_Task directions_.
The lines to repeat are those below from the one containing "Wir müssen ja" down to the one containing "Lassen Sie uns", both included; reproduce them exactly and nothing else.

Start of Excerpted records

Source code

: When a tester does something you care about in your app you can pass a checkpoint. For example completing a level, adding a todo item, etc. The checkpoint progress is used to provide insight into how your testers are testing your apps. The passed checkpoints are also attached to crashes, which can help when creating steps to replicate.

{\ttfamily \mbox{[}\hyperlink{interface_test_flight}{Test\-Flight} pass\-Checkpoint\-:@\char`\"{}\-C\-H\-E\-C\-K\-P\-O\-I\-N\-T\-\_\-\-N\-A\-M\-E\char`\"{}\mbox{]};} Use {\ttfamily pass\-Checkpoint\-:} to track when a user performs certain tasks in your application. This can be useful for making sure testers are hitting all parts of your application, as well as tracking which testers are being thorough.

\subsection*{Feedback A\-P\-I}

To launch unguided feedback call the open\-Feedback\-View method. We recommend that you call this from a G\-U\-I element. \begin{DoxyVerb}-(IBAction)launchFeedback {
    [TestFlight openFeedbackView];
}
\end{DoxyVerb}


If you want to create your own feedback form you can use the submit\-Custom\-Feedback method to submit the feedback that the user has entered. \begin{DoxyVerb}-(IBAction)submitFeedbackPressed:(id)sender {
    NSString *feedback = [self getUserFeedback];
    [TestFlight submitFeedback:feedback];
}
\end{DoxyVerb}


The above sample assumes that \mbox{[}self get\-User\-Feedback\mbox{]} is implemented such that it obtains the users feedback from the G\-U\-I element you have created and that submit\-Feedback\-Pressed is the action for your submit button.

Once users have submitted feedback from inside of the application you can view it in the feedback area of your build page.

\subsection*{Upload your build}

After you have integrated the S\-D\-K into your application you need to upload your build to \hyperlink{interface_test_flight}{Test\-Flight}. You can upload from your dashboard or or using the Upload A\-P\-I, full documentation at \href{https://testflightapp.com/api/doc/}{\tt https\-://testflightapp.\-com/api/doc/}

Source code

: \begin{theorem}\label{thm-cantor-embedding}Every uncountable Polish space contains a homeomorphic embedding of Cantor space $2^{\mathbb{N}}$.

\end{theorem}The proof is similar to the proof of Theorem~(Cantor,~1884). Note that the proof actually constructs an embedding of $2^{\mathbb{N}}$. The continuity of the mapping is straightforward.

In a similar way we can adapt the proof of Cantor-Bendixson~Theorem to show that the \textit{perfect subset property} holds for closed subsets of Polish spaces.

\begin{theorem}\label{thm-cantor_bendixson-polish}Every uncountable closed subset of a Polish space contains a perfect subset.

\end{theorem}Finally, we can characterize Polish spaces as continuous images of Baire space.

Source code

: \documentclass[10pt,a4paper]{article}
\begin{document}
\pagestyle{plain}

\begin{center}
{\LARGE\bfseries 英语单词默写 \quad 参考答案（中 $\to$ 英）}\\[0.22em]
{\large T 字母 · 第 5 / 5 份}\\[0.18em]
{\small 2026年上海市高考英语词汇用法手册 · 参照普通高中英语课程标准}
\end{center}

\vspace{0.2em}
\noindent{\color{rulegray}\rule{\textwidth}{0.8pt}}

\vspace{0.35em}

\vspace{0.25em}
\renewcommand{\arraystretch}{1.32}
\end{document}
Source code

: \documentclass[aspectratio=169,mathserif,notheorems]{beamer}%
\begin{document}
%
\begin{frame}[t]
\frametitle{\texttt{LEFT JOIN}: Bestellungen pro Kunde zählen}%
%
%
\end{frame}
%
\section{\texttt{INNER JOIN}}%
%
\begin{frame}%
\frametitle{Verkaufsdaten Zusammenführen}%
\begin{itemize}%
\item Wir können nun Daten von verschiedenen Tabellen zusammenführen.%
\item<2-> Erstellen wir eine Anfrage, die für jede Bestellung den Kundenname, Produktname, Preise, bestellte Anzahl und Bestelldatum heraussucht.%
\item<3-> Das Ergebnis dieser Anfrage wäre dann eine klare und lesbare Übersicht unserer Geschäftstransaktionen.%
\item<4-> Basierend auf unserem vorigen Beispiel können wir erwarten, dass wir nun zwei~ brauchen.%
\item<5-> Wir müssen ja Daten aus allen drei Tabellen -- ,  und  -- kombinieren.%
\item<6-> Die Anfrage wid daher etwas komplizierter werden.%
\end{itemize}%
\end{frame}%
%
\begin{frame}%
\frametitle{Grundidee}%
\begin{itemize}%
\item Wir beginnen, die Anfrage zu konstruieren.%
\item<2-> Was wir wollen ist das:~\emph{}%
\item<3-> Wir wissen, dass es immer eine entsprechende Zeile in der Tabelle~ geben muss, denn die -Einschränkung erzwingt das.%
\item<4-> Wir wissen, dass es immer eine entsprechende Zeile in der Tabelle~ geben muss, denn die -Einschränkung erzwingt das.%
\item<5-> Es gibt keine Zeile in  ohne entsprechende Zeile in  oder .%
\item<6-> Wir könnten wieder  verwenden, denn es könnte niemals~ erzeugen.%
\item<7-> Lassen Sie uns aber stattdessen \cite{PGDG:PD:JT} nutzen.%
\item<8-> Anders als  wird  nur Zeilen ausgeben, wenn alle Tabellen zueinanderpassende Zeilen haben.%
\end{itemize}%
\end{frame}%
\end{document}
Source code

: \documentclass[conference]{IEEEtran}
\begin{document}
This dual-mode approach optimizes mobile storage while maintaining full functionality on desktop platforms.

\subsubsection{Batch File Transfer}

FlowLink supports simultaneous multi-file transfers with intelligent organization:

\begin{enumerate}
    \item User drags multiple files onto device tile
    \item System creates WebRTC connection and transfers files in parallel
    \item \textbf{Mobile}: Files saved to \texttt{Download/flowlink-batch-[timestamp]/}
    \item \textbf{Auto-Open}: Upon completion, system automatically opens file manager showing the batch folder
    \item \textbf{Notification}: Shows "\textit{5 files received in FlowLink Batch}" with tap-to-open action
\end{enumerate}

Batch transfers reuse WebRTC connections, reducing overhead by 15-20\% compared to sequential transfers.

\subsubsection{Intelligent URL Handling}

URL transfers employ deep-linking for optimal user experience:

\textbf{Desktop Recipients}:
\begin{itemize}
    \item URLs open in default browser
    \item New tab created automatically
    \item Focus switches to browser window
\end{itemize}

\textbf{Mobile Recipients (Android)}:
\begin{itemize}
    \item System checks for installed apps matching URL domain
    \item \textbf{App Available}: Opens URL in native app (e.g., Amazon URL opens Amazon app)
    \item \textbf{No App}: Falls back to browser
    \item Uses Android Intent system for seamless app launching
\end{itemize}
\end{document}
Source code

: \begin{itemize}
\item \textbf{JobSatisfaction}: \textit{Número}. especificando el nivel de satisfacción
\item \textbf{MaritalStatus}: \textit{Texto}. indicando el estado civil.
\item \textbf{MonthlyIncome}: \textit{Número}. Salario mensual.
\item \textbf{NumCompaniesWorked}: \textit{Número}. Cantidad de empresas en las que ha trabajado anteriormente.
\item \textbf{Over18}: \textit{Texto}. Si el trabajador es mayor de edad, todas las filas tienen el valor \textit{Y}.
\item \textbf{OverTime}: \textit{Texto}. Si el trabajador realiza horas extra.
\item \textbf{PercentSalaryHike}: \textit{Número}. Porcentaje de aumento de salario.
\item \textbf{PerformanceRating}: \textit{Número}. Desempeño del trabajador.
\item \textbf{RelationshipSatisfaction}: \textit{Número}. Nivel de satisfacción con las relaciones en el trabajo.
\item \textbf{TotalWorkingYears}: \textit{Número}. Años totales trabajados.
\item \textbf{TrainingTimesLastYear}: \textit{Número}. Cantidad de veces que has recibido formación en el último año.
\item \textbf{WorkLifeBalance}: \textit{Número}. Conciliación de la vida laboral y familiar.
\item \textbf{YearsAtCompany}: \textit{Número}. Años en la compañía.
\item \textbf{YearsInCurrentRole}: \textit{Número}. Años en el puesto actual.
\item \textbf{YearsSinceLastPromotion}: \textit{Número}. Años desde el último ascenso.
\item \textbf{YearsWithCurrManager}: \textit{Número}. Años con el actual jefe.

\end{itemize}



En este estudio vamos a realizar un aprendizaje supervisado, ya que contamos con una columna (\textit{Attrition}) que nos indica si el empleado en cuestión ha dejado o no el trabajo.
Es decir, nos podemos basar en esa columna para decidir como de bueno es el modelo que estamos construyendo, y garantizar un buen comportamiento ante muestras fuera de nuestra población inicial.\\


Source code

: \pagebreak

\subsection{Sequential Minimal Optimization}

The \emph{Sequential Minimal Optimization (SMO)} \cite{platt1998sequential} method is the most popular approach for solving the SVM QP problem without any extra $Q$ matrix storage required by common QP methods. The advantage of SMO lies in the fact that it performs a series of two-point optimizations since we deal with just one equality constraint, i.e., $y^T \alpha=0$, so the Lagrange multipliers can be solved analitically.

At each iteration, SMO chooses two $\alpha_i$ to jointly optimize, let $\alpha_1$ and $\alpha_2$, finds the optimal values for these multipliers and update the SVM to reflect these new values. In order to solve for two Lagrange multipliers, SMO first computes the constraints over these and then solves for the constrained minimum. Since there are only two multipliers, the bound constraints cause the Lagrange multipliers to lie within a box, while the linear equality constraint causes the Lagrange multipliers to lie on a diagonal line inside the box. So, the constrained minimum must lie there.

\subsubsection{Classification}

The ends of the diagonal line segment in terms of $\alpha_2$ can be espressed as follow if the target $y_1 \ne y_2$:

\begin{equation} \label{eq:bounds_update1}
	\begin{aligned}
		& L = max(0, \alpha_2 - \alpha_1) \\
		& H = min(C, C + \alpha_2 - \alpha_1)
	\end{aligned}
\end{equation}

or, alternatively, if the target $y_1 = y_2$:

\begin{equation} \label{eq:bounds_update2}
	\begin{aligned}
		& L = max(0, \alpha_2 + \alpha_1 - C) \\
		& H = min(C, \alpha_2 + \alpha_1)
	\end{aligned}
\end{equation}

End of Excerpted records

_Answer below_.
\item<5-> Wir müssen ja Daten aus allen drei Tabellen -- ,  und  -- kombinieren.%
\item<6-> Die Anfrage wid daher etwas komplizierter werden.%
\end{itemize}%
\end{frame}%
%
\begin{frame}%
\frametitle{Grundidee}%
\begin{itemize}%
\item Wir beginnen, die Anfrage zu konstruieren.%
\item<2-> Was wir wollen ist das:~\emph{}%
\item<3-> Wir wissen, dass es immer eine entsprechende Zeile in der Tabelle~ geben muss, denn die -Einschränkung erzwingt das.%
\item<4-> Wir wissen, dass es immer eine entsprechende Zeile in der Tabelle~ geben muss, denn die -Einschränkung erzwingt das.%
\item<5-> Es gibt keine Zeile in  ohne entsprechende Zeile in  oder .%
\item<6-> Wir könnten wieder  verwenden, denn es könnte niemals~ erzeugen.%
\item<7-> Lassen Sie uns aber stattdessen \cite{PGDG:PD:JT} nutzen.%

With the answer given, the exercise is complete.